> _THE RECORDS_
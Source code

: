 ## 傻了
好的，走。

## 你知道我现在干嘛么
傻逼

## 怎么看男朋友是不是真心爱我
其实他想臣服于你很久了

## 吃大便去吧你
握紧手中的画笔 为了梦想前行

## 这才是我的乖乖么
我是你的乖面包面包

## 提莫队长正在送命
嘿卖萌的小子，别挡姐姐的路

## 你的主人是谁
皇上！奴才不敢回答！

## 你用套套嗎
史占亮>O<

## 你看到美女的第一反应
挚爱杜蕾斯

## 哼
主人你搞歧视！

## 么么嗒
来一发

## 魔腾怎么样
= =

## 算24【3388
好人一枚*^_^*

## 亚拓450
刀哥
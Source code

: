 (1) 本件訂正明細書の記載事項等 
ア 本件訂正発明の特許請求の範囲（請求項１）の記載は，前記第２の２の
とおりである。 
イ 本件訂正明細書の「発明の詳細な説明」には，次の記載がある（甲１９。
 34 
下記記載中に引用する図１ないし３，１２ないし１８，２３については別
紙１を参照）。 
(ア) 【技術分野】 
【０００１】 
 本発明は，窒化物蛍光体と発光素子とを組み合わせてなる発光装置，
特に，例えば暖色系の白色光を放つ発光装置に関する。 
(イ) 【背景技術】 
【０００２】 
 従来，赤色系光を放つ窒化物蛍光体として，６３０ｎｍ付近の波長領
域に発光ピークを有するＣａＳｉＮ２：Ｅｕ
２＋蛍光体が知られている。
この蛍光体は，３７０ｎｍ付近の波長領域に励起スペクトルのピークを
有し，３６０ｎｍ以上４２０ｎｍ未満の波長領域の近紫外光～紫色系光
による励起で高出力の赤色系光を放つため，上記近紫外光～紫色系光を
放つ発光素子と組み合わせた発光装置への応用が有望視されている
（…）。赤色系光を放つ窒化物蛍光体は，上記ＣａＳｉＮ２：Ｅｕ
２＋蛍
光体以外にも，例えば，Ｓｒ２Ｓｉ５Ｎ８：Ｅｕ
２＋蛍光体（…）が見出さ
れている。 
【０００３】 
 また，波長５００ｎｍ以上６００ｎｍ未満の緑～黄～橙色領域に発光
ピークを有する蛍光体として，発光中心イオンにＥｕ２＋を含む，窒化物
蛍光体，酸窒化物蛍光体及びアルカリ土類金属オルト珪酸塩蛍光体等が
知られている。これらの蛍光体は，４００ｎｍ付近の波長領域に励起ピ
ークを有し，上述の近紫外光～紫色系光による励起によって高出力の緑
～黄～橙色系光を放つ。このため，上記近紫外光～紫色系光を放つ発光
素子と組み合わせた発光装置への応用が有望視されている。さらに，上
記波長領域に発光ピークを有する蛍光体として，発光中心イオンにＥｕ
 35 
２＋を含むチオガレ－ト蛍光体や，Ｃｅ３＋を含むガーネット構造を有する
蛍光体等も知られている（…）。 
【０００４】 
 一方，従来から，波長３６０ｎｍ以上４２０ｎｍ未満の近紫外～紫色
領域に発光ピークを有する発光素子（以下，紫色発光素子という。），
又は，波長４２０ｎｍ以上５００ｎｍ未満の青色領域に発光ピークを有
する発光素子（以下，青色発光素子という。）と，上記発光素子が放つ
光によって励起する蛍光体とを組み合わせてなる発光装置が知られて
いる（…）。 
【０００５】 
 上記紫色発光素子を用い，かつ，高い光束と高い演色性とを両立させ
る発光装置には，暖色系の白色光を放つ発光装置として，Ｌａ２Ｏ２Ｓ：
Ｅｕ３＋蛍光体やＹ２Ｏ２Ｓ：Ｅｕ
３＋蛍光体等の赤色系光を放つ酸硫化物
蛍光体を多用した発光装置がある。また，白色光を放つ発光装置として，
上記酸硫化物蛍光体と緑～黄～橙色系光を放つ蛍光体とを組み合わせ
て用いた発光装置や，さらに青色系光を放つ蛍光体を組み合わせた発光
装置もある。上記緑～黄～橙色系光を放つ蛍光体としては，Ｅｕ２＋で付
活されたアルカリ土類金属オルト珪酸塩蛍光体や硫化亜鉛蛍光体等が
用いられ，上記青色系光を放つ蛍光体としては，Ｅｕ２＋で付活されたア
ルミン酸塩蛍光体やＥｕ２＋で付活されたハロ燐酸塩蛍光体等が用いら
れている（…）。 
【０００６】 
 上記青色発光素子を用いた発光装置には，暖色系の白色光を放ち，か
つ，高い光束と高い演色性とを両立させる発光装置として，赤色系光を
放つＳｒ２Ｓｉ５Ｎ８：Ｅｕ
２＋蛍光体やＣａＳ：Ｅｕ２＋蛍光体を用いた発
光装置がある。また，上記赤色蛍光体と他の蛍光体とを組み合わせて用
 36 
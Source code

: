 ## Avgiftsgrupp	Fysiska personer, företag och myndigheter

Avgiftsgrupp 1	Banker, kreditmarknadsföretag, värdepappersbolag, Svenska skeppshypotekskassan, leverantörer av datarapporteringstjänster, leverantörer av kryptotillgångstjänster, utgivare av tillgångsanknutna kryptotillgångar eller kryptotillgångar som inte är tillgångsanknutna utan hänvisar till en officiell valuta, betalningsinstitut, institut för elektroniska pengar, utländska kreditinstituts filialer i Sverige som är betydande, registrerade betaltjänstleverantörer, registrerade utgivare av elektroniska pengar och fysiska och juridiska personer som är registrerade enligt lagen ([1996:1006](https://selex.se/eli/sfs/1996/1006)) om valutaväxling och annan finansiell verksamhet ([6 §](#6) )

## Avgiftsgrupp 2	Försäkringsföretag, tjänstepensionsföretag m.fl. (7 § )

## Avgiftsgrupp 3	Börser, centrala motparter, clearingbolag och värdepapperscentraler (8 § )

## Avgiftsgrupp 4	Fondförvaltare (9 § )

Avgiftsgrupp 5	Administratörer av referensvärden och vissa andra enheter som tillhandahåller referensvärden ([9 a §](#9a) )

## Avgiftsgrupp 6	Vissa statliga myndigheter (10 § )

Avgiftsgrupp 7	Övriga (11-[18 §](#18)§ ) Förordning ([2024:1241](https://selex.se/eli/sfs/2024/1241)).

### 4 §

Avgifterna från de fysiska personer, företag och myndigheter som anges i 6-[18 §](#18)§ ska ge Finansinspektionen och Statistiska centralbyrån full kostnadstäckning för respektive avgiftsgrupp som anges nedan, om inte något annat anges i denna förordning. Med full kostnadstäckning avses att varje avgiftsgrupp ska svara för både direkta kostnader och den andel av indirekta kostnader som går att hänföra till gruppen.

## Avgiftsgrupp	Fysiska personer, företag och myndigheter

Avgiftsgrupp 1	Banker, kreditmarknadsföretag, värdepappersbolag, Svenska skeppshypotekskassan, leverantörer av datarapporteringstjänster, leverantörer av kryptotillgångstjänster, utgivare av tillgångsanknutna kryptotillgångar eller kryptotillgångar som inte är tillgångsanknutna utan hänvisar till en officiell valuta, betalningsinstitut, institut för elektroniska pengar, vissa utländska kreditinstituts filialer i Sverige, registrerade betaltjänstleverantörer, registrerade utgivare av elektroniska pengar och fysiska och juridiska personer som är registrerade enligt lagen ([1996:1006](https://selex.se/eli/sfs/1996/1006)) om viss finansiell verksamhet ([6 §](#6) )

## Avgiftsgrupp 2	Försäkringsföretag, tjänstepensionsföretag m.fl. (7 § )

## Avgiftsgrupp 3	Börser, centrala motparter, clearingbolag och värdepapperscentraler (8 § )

> _PROMPT_
Having output the line that contains "域に発光ピークを有するＣａＳｉＮ２：Ｅｕ", stop. Every line before it, back to the first line of the data, must be reproduced exactly.

> _YOUR SOLUTION_
Source code

: ## 傻了
好的，走。

## 你知道我现在干嘛么
傻逼

## 怎么看男朋友是不是真心爱我
其实他想臣服于你很久了

## 吃大便去吧你
握紧手中的画笔 为了梦想前行

## 这才是我的乖乖么
我是你的乖面包面包

## 提莫队长正在送命
嘿卖萌的小子，别挡姐姐的路

## 你的主人是谁
皇上！奴才不敢回答！

## 你用套套嗎
史占亮>O<

## 你看到美女的第一反应
挚爱杜蕾斯

## 哼
主人你搞歧视！

## 么么嗒
来一发

## 魔腾怎么样
= =

## 算24【3388
好人一枚*^_^*

## 亚拓450
刀哥
Source code

: (1) 本件訂正明細書の記載事項等 
ア 本件訂正発明の特許請求の範囲（請求項１）の記載は，前記第２の２の
とおりである。 
イ 本件訂正明細書の「発明の詳細な説明」には，次の記載がある（甲１９。
 34 
下記記載中に引用する図１ないし３，１２ないし１８，２３については別
紙１を参照）。 
(ア) 【技術分野】 
【０００１】 
 本発明は，窒化物蛍光体と発光素子とを組み合わせてなる発光装置，
特に，例えば暖色系の白色光を放つ発光装置に関する。 
(イ) 【背景技術】 
【０００２】 
 従来，赤色系光を放つ窒化物蛍光体として，６３０ｎｍ付近の波長領
域に発光ピークを有するＣａＳｉＮ２：Ｅｕ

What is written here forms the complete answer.